Publication Type : Conference Paper
Publisher : IEEE
Source : International Conference on Electronics, Communication and Aerospace Technology (ICECA)
Url : https://ieeexplore.ieee.org/abstract/document/10800859
Campus : Amritapuri
School : School of Computing
Year : 2024
Abstract : This study aims to create a system that translates sign language in real-time using YOLOv8, a cutting-edge tool for detecting objects. Its main goal is to help visually and audio-impaired people communicate by converting sign language gestures into text. This approach involves training YOLOv8 to spot and label hand signs from webcam-uploaded pictures or videos. Users can interact with the system by uploading images or videos or by using a webcam for instant detection. They can customize the trust level and detection settings of the model to obtain the best results. The key results show that YOLOv8, when set up with the right detection trust and line thickness, does a great job of finding and naming sign-language gestures.

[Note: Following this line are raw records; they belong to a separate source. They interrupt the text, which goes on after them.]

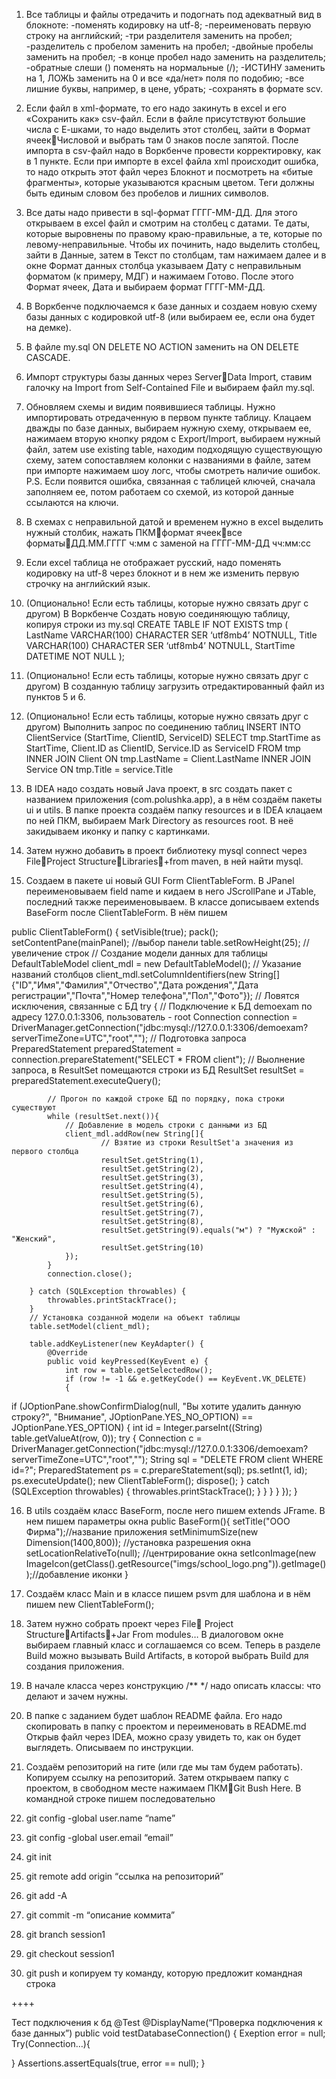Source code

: 1.	Все таблицы и файлы отредачить и подогнать под адекватный вид в блокноте:
-поменять кодировку на utf-8;
-переименовать первую строку на английский;
-три разделителя заменить на пробел;
-разделитель с пробелом заменить на пробел;
-двойные пробелы заменить на пробел;
-в конце пробел надо заменить на разделитель;
-обратные слеши (\) поменять на нормальные (/);
-ИСТИНУ заменить на 1, ЛОЖЬ заменить на 0 и все «да/нет» поля по подобию;
-все лишние буквы, например, в цене, убрать;
-сохранять в формате scv.
2.	Если файл в xml-формате, то его надо закинуть в excel и его «Сохранить как» csv-файл. Если в файле присутствуют большие числа с Е-шками, то надо выделить этот столбец, зайти в Формат ячеекЧисловой и выбрать там 0 знаков после запятой. 
После импорта в csv-файл надо в Воркбенче провести корректировку, как в 1 пункте.
Если при импорте в excel файла xml происходит ошибка, то надо открыть этот файл через Блокнот и посмотреть на «битые фрагменты», которые указываются красным цветом. Теги должны быть единым словом без пробелов и лишних символов.
3.	Все даты надо привести в sql-формат ГГГГ-ММ-ДД. Для этого открываем в excel файл и смотрим на столбец с датами. Те даты, которые выровнены по правому краю-правильные, а те, которые по левому-неправильные. Чтобы их починить, надо выделить столбец, зайти в Данные, затем в Текст по столбцам, там нажимаем далее и в окне Формат данных столбца указываем Дату с неправильным форматом (к примеру, МДГ) и нажимаем Готово. После этого Формат ячеек, Дата и выбираем формат ГГГГ-ММ-ДД.
4.	В Воркбенче подключаемся к базе данных и создаем новую схему базы данных с кодировкой utf-8 (или выбираем ее, если она будет на демке).
5.	В файле my.sql ON DELETE NO ACTION заменить на ON DELETE CASCADE.
6.	Импорт структуры базы данных через ServerData Import, ставим галочку на Import from Self-Contained File и выбираем файл my.sql.
7.	Обновляем схемы и видим появившиеся таблицы. Нужно импортировать отредаченную в первом пункте таблицу. Клацаем дважды по базе данных, выбираем нужную схему, открываем ее, нажимаем вторую кнопку рядом с Export/Import, выбираем нужный файл, затем use existing table, находим подходящую существующую схему, затем сопоставляем колонки с названиями в файле, затем при импорте нажимаем шоу логс, чтобы смотреть наличие ошибок.
P.S. Если появится ошибка, связанная с таблицей ключей, сначала заполняем ее, потом работаем со схемой, из которой данные ссылаются на ключи.
8.	В схемах с неправильной датой и временем нужно в exсel выделить нужный столбик, нажать ПКМформат ячееквсе форматыДД.ММ.ГГГГ ч:мм с заменой на ГГГГ-ММ-ДД чч:мм:сс
9.	Если excel таблица не отображает русский, надо поменять кодировку на utf-8 через блокнот и в нем же изменить первую строчку на английский язык.
 
10.	(Опционально! Если есть таблицы, которые нужно связать друг с другом)
В Воркбенче Создать новую соединяющую таблицу, копируя строки из my.sql
CREATE TABLE IF NOT EXISTS tmp 
(
LastName VARCHAR(100) CHARACTER SER ‘utf8mb4’ NOTNULL,
Title VARCHAR(100) CHARACTER SER ‘utf8mb4’ NOTNULL,
StartTime DATETIME NOT NULL
);
11.	(Опционально! Если есть таблицы, которые нужно связать друг с другом)
В созданную таблицу загрузить отредактированный файл из пунктов 5 и 6.
12.	(Опционально! Если есть таблицы, которые нужно связать друг с другом)
Выполнить запрос по соединению таблиц
INSERT INTO ClientService (StartTime, ClientID, ServiceID)
SELECT tmp.StartTime as StartTime, Client.ID as ClientID, Service.ID as ServiceID
FROM tmp
INNER JOIN Client ON tmp.LastName = Client.LastName
INNER JOIN Service ON tmp.Title = service.Title
13.	В IDEA надо создать новый Java проект, в src создать пакет с названием приложения (com.polushka.app), а в нём создаём пакеты ui и utils. В папке проекта создаём папку resources и в IDEA клацаем по ней ПКМ, выбираем Mark Directory as resources root. В неё закидываем иконку и папку с картинками.
14.	Затем нужно добавить в проект библиотеку mysql connect через FileProject StructureLibraries+from maven, в ней найти mysql.

15.	Создаем в пакете ui новый GUI Form ClientTableForm. В JPanel переименовываем field name и кидаем в него JScrollPane и JTable, последний также переименовываем. В классе дописываем extends BaseForm после ClientTableForm. В нём пишем 
        
public ClientTableForm() {
setVisible(true);
        pack();
setContentPane(mainPanel); //выбор панели
        table.setRowHeight(25); //увеличение строк
        // Создание модели данных для таблицы
        DefaultTableModel client_mdl = new DefaultTableModel();
        // Указание названий столбцов
        client_mdl.setColumnIdentifiers(new String[]{"ID","Имя","Фамилия","Отчество","Дата рождения","Дата регистрации","Почта","Номер телефона","Пол","Фото"});
        // Ловятся исключения, связанные с БД
        try {
            // Подключение к БД demoexam по адресу 127.0.0.1:3306, пользователь - root
            Connection connection = DriverManager.getConnection("jdbc:mysql://127.0.0.1:3306/demoexam?serverTimeZone=UTC","root","");
            // Подготовка запроса
            PreparedStatement preparedStatement = connection.prepareStatement("SELECT * FROM client");
            // Выолнение запроса, в ResultSet помещаются строки из БД
            ResultSet resultSet = preparedStatement.executeQuery();

            // Прогон по каждой cтроке БД по порядку, пока строки существуют
            while (resultSet.next()){
                // Добавление в модель строки с данными из БД
                client_mdl.addRow(new String[]{
                        // Взятие из строки ResultSet'а значения из первого столбца
                        resultSet.getString(1),
                        resultSet.getString(2),
                        resultSet.getString(3),
                        resultSet.getString(4),
                        resultSet.getString(5),
                        resultSet.getString(6),
                        resultSet.getString(7),
                        resultSet.getString(8),
                        resultSet.getString(9).equals("м") ? "Мужской" : "Женский",
                        resultSet.getString(10)
                });
            }
            connection.close();

        } catch (SQLException throwables) {
            throwables.printStackTrace();
        }
        // Установка созданной модели на объект таблицы
        table.setModel(client_mdl);

        table.addKeyListener(new KeyAdapter() {
            @Override
            public void keyPressed(KeyEvent e) {
                int row = table.getSelectedRow();
                if (row != -1 && e.getKeyCode() == KeyEvent.VK_DELETE)
                {
if (JOptionPane.showConfirmDialog(null, "Вы хотите удалить данную строку?", "Внимание", JOptionPane.YES_NO_OPTION) == JOptionPane.YES_OPTION) {
                    int id = Integer.parseInt((String) table.getValueAt(row, 0));
                    try {
                        Connection c = DriverManager.getConnection("jdbc:mysql://127.0.0.1:3306/demoexam?serverTimeZone=UTC","root","");
                        String sql = "DELETE FROM client WHERE id=?";
                        PreparedStatement ps = c.prepareStatement(sql);
                        ps.setInt(1, id);
                        ps.executeUpdate();
                        new ClientTableForm();
                        dispose();
                    } catch (SQLException throwables) {
                        throwables.printStackTrace();
                    }
                }
}
            }
        });
}

16.	В utils создаём класс BaseForm, после него пишем extends JFrame. 
В нем пишем параметры окна
public BaseForm(){
setTitle("ООО Фирма");//название приложения
setMinimumSize(new Dimension(1400,800)); //установка разрешения окна
setLocationRelativeTo(null); //центрирование окна
setIconImage(new ImageIcon(getClass().getResource("imgs/school_logo.png")).getImage());//добавление иконки
}
17.	Создаём класс Main и в классе пишем psvm для шаблона и в нём пишем new ClientTableForm();
18.	Затем нужно собрать проект через File Project StructureArtifacts+Jar From modules… В диалоговом окне выбираем главный класс и соглашаемся со всем. Теперь в разделе Build можно вызывать Build Artifacts, в которой выбрать Build для создания приложения.

19.	В начале класса через конструкцию 
/**
*/
надо описать классы: что делают и зачем нужны.
20.	В папке с заданием будет шаблон README файла. Его надо скопировать в папку с проектом и переименовать в README.md
Открыв файл через IDEA, можно сразу увидеть то, как он будет выглядеть. Описываем по инструкции.
21.	Создаём репозиторий на гите (или где мы там будем работать). Копируем ссылку на репозиторий. Затем открываем папку с проектом, в свободном месте нажимаем ПКМGit Bush Here. В командной строке пишем последовательно
1.	git config -global user.name “name”
2.	git config -global user.email “email”
3.	git init
4.	git remote add origin “ссылка на репозиторий”
5.	git add -A
6.	git commit -m “описание коммита”
7.	git branch session1
8.	git checkout session1
9.	git push
и копируем ту команду, которую предложит командная строка

++++

Тест подключения к бд
@Test
@DisplayName(“Проверка подключения к базе данных”)
public void testDatabaseConnection() {
Exeption error = null;
Try(Connection…){

}
Assertions.assertEquals(true, error == null);
}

The system updates the classes found on the fly, showing results and data, such as how often each class appears. These findings show that the model works well in different settings, including changes in light and video quality. This research is significant because it helps close the gap in how visually impaired people communicate by offering a tool that can grow and translate sign language in real-time. Shows that by integrating advanced object identification technology into an easily navigable user interface is a prime example of how AI is used in practice to improve human communication. Future developments could focus on enhancing the system’s detection accuracy in a variety of scenarios and expanding its vocabulary.
Cite this Research Publication : Nagavasista, B., M. Vishnu Datta, A. S. Mounish, U. Prachotan, T. Anjali, and S. Abhishek. "A Robust Hand Gesture Recognition Model for Assistive Typing Systems using YOLOv8." In 2024 8th International Conference on Electronics, Communication and Aerospace Technology (ICECA), pp. 553-560. IEEE, 2024.